Stock traders seem fully aware that brief selloffs in the last several years have simply been head fakes, and are treating them as nothing to worry about. In fact, their willingness to recognize and apply that logic may even be helping fuel the trend further.
"Last week's action was more investors taking advantage of news that justified some profit taking, rotation and rebalancing rather than a market rout or harbinger of worse things to come," John Stoltzfus, the chief investment strategist at Oppenheimer, wrote in a client note. "While markets may be rattled by spikes in tensions between nations and even war, the unsettling periods for the bourses around these occurrences tend to be short in duration and with fleeting effect."
For evidence of how quick US equity investors are to buy the dip, look no further than the S&P 500's 1.8% single-day decline in May. The index recovered 85% of that loss over the following three days, the second-fastest retracement of a loss that big in S&P 500 history, according to data compiled by Bank of America Merrill Lynch.

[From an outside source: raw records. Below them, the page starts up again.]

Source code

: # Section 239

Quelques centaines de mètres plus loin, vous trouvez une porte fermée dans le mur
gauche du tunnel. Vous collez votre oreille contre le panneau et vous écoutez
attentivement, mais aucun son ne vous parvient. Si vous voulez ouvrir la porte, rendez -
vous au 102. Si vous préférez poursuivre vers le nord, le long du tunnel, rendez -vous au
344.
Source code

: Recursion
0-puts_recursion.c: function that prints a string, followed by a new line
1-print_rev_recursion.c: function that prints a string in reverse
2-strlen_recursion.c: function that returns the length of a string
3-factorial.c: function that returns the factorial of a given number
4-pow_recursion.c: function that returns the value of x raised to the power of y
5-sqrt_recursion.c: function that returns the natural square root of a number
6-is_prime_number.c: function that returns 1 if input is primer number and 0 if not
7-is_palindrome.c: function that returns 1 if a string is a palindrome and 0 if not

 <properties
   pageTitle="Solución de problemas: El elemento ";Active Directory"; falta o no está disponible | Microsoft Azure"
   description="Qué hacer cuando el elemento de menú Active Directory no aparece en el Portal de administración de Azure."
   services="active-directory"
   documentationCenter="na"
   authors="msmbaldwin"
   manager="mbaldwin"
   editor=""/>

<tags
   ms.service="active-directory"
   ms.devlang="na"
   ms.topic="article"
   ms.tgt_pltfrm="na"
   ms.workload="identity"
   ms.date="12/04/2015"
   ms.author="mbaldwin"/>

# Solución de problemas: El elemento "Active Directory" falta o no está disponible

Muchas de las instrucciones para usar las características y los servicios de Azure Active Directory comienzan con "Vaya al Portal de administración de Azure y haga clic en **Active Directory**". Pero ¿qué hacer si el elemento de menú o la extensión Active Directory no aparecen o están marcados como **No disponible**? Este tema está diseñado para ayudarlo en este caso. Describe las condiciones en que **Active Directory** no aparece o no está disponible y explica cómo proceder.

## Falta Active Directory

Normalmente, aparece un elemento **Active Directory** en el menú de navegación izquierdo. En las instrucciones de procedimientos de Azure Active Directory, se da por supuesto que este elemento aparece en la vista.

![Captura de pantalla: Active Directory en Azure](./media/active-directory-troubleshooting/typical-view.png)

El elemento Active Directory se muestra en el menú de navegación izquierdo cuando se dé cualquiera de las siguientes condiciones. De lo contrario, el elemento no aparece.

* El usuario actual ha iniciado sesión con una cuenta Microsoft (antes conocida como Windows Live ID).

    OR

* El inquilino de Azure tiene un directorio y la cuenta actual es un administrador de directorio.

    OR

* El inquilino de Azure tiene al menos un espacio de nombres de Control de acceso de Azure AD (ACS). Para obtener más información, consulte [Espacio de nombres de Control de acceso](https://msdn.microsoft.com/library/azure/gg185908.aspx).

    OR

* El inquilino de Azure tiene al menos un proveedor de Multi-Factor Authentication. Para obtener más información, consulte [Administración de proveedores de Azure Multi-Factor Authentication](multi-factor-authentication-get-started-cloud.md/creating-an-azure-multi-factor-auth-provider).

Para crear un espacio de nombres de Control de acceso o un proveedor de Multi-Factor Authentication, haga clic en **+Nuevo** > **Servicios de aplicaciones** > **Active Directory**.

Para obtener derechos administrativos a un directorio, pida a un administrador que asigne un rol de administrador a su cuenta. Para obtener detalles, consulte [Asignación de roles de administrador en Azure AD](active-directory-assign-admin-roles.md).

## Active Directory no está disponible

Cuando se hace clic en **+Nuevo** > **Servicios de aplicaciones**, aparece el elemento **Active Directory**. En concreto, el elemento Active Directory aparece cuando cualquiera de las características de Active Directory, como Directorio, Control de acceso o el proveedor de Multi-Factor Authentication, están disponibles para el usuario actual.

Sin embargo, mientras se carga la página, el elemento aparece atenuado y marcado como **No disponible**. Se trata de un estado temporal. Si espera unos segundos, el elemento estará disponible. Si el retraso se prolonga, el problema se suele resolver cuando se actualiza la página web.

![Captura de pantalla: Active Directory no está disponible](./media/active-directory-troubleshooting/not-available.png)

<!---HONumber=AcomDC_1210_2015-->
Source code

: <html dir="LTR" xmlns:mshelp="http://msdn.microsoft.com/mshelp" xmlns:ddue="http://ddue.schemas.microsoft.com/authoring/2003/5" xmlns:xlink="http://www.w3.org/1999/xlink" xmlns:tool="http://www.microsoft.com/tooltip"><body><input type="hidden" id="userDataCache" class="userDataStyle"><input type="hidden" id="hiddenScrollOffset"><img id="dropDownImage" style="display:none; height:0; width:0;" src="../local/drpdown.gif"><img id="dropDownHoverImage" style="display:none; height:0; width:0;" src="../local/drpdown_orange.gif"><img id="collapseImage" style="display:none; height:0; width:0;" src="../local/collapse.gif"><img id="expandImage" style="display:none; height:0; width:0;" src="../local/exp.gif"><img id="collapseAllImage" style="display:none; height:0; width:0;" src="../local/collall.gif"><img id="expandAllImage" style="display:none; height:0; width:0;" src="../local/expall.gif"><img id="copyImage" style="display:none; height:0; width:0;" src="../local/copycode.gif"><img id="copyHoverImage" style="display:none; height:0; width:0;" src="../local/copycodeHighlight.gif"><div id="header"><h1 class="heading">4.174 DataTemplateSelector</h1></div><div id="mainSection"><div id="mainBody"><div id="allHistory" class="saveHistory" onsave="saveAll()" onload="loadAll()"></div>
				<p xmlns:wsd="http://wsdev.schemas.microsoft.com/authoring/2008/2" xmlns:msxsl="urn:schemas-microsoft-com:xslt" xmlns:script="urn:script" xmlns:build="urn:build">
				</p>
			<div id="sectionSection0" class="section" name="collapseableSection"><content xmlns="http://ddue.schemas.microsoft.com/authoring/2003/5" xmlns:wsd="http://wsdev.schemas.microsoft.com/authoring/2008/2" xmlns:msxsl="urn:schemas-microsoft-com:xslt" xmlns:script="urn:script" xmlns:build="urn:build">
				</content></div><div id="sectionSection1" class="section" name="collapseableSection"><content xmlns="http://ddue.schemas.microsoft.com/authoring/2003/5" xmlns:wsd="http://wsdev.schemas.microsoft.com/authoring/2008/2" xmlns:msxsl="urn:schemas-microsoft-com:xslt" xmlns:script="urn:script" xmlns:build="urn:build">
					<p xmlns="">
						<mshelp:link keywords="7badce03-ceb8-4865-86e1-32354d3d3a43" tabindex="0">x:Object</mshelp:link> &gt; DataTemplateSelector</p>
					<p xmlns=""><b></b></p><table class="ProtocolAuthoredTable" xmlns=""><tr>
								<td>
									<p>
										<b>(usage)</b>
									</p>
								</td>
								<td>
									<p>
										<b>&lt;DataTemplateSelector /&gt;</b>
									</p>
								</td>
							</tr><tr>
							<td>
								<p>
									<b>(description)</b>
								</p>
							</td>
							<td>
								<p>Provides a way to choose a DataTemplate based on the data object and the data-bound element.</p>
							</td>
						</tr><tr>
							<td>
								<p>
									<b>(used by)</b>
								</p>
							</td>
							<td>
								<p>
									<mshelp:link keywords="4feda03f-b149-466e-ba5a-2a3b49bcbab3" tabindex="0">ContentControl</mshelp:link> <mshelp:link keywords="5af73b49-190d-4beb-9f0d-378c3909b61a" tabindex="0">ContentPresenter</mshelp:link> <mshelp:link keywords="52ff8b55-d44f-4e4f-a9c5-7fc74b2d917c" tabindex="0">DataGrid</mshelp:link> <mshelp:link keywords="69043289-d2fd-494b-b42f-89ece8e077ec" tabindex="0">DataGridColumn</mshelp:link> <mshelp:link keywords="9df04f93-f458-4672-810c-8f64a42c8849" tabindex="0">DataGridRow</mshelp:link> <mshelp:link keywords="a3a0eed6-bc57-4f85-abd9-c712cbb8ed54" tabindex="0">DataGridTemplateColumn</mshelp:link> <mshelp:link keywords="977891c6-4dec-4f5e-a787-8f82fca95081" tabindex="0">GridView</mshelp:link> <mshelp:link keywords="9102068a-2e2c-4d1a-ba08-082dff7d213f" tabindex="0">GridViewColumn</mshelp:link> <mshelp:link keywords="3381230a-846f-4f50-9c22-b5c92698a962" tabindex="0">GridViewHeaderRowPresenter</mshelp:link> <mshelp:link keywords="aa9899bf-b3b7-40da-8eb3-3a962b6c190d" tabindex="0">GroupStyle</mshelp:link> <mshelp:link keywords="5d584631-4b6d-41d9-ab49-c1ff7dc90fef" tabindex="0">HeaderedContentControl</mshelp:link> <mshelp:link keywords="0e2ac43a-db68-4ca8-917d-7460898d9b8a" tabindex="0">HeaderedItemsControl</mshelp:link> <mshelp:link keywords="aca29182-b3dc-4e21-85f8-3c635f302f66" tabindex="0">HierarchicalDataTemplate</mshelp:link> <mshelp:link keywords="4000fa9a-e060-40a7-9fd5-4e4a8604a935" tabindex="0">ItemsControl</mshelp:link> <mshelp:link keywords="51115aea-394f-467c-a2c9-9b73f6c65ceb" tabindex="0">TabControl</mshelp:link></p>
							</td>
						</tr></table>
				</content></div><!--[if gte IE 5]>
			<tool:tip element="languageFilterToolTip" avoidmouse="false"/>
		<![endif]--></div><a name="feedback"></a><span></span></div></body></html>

Going further back in time, after the S&P 500 fell by 5.3% over two trading sessions following the UK's vote last June to leave the European Union, the benchmark recovered those losses in about a week.
The same dynamic was in play when China unexpectedly devalued its currency in August 2015. After the S&P 500 underwent an 11% correction, traders bought the dip and restored the benchmark to its pre-sell-off levels within about two months.
Torrid earnings growth for S&P 500 corporations is at the root of stock investor confidence right now. Companies in the benchmark index are on pace to expand profits by 10.7% in the second quarter, which would mark its fourth straight period of expansion, according to survey data compiled by Bloomberg. The S&P 500 is expected to grow earnings by 11.2% in 2017, its best full-year performance since 2010, the survey shows.
So what will finally serve as the tipping point for US equities? No one knows at this point, but keep a close eye on the CBOE Volatility Index, or VIX, which serves as a measure of stock market fear. The gauge - which trades opposite the S&P 500 roughly 80% of the time - spiked 44% on Thursday, but has since pared that gain.
While that price action in the VIX isn't particularly worrisome to Allianz chief economic advisor Mohamed El-Erian, he's not ruling out more price swings if the ongoing geopolitical griping escalates further.
"The market's buy-on-dips conditioning is strong," El-Erian told Business Insider. "As such, it would take a worsening of the North Korean tensions to amplify the pressures on the VIX."